------ Data shown
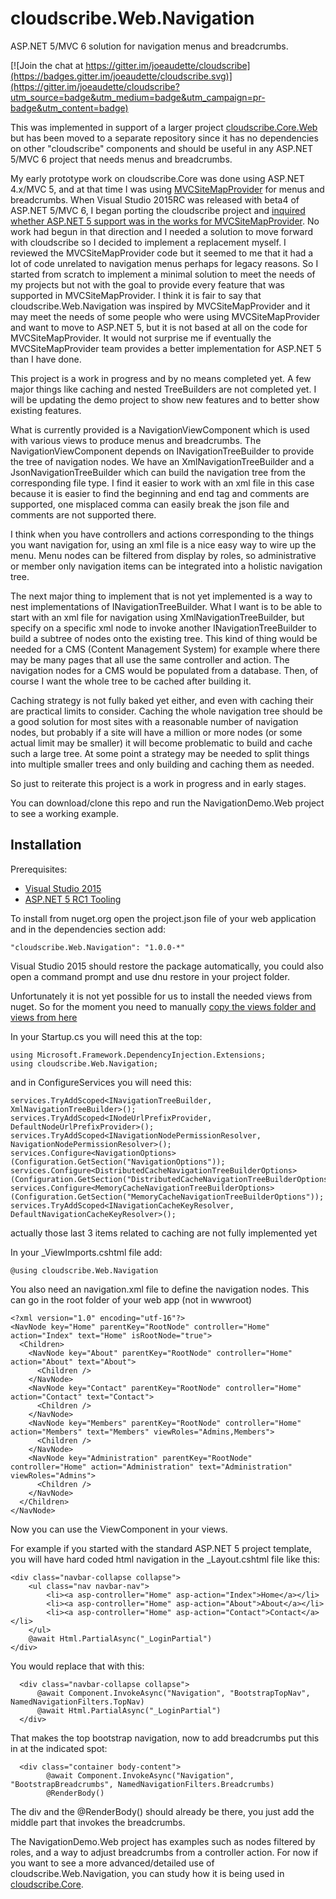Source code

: # cloudscribe.Web.Navigation
ASP.NET 5/MVC 6 solution for navigation menus and breadcrumbs.

[![Join the chat at https://gitter.im/joeaudette/cloudscribe](https://badges.gitter.im/joeaudette/cloudscribe.svg)](https://gitter.im/joeaudette/cloudscribe?utm_source=badge&utm_medium=badge&utm_campaign=pr-badge&utm_content=badge)

This was implemented in support of a larger project [cloudscribe.Core.Web](https://github.com/joeaudette/cloudscribe/) but has been moved to a separate repository since it has no dependencies on other "cloudscribe" components and should be useful in any ASP.NET 5/MVC 6 project that needs menus and breadcrumbs.

My early prototype work on cloudscribe.Core was done using ASP.NET 4.x/MVC 5, and at that time I was using [MVCSiteMapProvider](https://github.com/maartenba/MvcSiteMapProvider) for menus and breadcrumbs. When Visual Studio 2015RC was released with beta4 of ASP.NET 5/MVC 6, I began porting the cloudscribe project and [inquired whether ASP.NET 5 support was in the works for MVCSiteMapProvider](https://github.com/maartenba/MvcSiteMapProvider/issues/394). No work had begun in that direction and I needed a solution to move forward with cloudscribe so I decided to implement a replacement myself. I reviewed the MVCSiteMapProvider code but it seemed to me that it had a lot of code unrelated to navigation menus perhaps for legacy reasons. So I started from scratch to implement a minimal solution to meet the needs of my projects but not with the goal to provide every feature that was supported in MVCSiteMapProvider. I think it is fair to say that cloudscribe.Web.Navigation was inspired by MVCSiteMapProvider and it may meet the needs of some people who were using MVCSiteMapProvider and want to move to ASP.NET 5, but it is not based at all on the code for MVCSiteMapProvider. It would not surprise me if eventually the MVCSiteMapProvider team provides a better implementation for ASP.NET 5 than I have done.

This project is a work in progress and by no means completed yet. A few major things like caching and nested TreeBuilders are not completed yet. I will be updating the demo project to show new features and to better show existing features.

What is currently provided is a NavigationViewComponent which is used with various views to produce menus and breadcrumbs. The NavigationViewComponent depends on INavigationTreeBuilder to provide the tree of navigation nodes. We have an XmlNavigationTreeBuilder and a JsonNavigationTreeBuilder which can build the navigation tree from the corresponding file type. I find it easier to work with an xml file in this case because it is easier to find the beginning and end tag and comments are supported, one misplaced comma can easily break the json file and comments are not supported there.

I think when you have controllers and actions corresponding to the things you want navigation for, using an xml file is a nice easy way to wire up the menu. Menu nodes can be filtered from display by roles, so administrative or member only navigation items can be integrated into a holistic navigation tree.

The next major thing to implement that is not yet implemented is a way to nest implementations of INavigationTreeBuilder. What I want is to be able to start with an xml file for navigation using XmlNavigationTreeBuilder, but specify on a specific xml node to invoke another INavigationTreeBuilder to build a subtree of nodes onto the existing tree. This kind of thing would be needed for a CMS (Content Management System) for example where there may be many pages that all use the same controller and action. The navigation nodes for a CMS would be populated from a database. Then, of course I want the whole tree to be cached after building it.

Caching strategy is not fully baked yet either, and even with caching their are practical limits to consider. Caching the whole navigation tree should be a good solution for most sites with a reasonable number of navigation nodes, but probably if a site will have a million or more nodes (or some actual limit may be smaller) it will become problematic to build and cache such a large tree. At some point a strategy may be needed to split things into multiple smaller trees and only building and caching them as needed.

So just to reiterate this project is a work in progress and in early stages.

You can download/clone this repo and run the NavigationDemo.Web project to see a working example.

## Installation

Prerequisites:

*  [Visual Studio 2015](https://www.visualstudio.com/en-us/downloads) 
*  [ASP.NET 5 RC1 Tooling](https://get.asp.net/) 

To install from nuget.org open the project.json file of your web application and in the dependencies section add:

    "cloudscribe.Web.Navigation": "1.0.0-*"
    
Visual Studio 2015 should restore the package automatically, you could also open a command prompt and use dnu restore in your project folder.

Unfortunately it is not yet possible for us to install the needed views from nuget. So for the moment you need to manually [copy the views folder and views from here](https://github.com/joeaudette/cloudscribe.Web.Navigation/tree/master/src/cloudscribe.Web.Navigation/content)

In your Startup.cs you will need this at the top: 

    using Microsoft.Framework.DependencyInjection.Extensions;
    using cloudscribe.Web.Navigation;

and in ConfigureServices you will need this:

    services.TryAddScoped<INavigationTreeBuilder, XmlNavigationTreeBuilder>();
    services.TryAddScoped<INodeUrlPrefixProvider, DefaultNodeUrlPrefixProvider>();
    services.TryAddScoped<INavigationNodePermissionResolver, NavigationNodePermissionResolver>();
    services.Configure<NavigationOptions>(Configuration.GetSection("NavigationOptions"));
    services.Configure<DistributedCacheNavigationTreeBuilderOptions>(Configuration.GetSection("DistributedCacheNavigationTreeBuilderOptions"));
    services.Configure<MemoryCacheNavigationTreeBuilderOptions>(Configuration.GetSection("MemoryCacheNavigationTreeBuilderOptions"));
    services.TryAddScoped<INavigationCacheKeyResolver, DefaultNavigationCacheKeyResolver>();

actually those last 3 items related to caching are not fully implemented yet

In your _ViewImports.cshtml file add:

    @using cloudscribe.Web.Navigation

You also need an navigation.xml file to define the navigation nodes. This can go in the root folder of your web app (not in wwwroot)

    <?xml version="1.0" encoding="utf-16"?>
    <NavNode key="Home" parentKey="RootNode" controller="Home" action="Index" text="Home" isRootNode="true">
      <Children>
        <NavNode key="About" parentKey="RootNode" controller="Home" action="About" text="About">
          <Children />
        </NavNode>
        <NavNode key="Contact" parentKey="RootNode" controller="Home" action="Contact" text="Contact">
          <Children />
        </NavNode>
        <NavNode key="Members" parentKey="RootNode" controller="Home" action="Members" text="Members" viewRoles="Admins,Members">
          <Children />
        </NavNode>
        <NavNode key="Administration" parentKey="RootNode" controller="Home" action="Administration" text="Administration" viewRoles="Admins">
          <Children />
        </NavNode>
      </Children>
    </NavNode>
    
Now you can use the ViewComponent in your views.

For example if you started with the standard ASP.NET 5 project template, you will have hard coded html navigation in the _Layout.cshtml file like this:

    <div class="navbar-collapse collapse">
        <ul class="nav navbar-nav">
            <li><a asp-controller="Home" asp-action="Index">Home</a></li>
            <li><a asp-controller="Home" asp-action="About">About</a></li>
            <li><a asp-controller="Home" asp-action="Contact">Contact</a></li>
        </ul>
        @await Html.PartialAsync("_LoginPartial")
    </div>
  
  You would replace that with this:
  
      <div class="navbar-collapse collapse">
          @await Component.InvokeAsync("Navigation", "BootstrapTopNav", NamedNavigationFilters.TopNav) 
          @await Html.PartialAsync("_LoginPartial")
      </div>
  
  That makes the top bootstrap navigation, now to add breadcrumbs put this in at the indicated spot:
  
      <div class="container body-content">
            @await Component.InvokeAsync("Navigation", "BootstrapBreadcrumbs", NamedNavigationFilters.Breadcrumbs)
            @RenderBody()

The div and the @RenderBody() should already be there, you just add the middle part that invokes the breadcrumbs.

The NavigationDemo.Web project has examples such as nodes filtered by roles, and a way to adjust breadcrumbs from a controller action. For now if you want to see a more advanced/detailed use of cloudscribe.Web.Navigation, you can study how it is being used in [cloudscribe.Core](https://github.com/joeaudette/cloudscribe).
------------
## Goal of the exercise
Each line of the entries above that contains "like" must be copied into the answer.

## Response for this exercise
This project is a work in progress and by no means completed yet. A few major things like caching and nested TreeBuilders are not completed yet. I will be updating the demo project to show new features and to better show existing features.
For example if you started with the standard ASP.NET 5 project template, you will have hard coded html navigation in the _Layout.cshtml file like this:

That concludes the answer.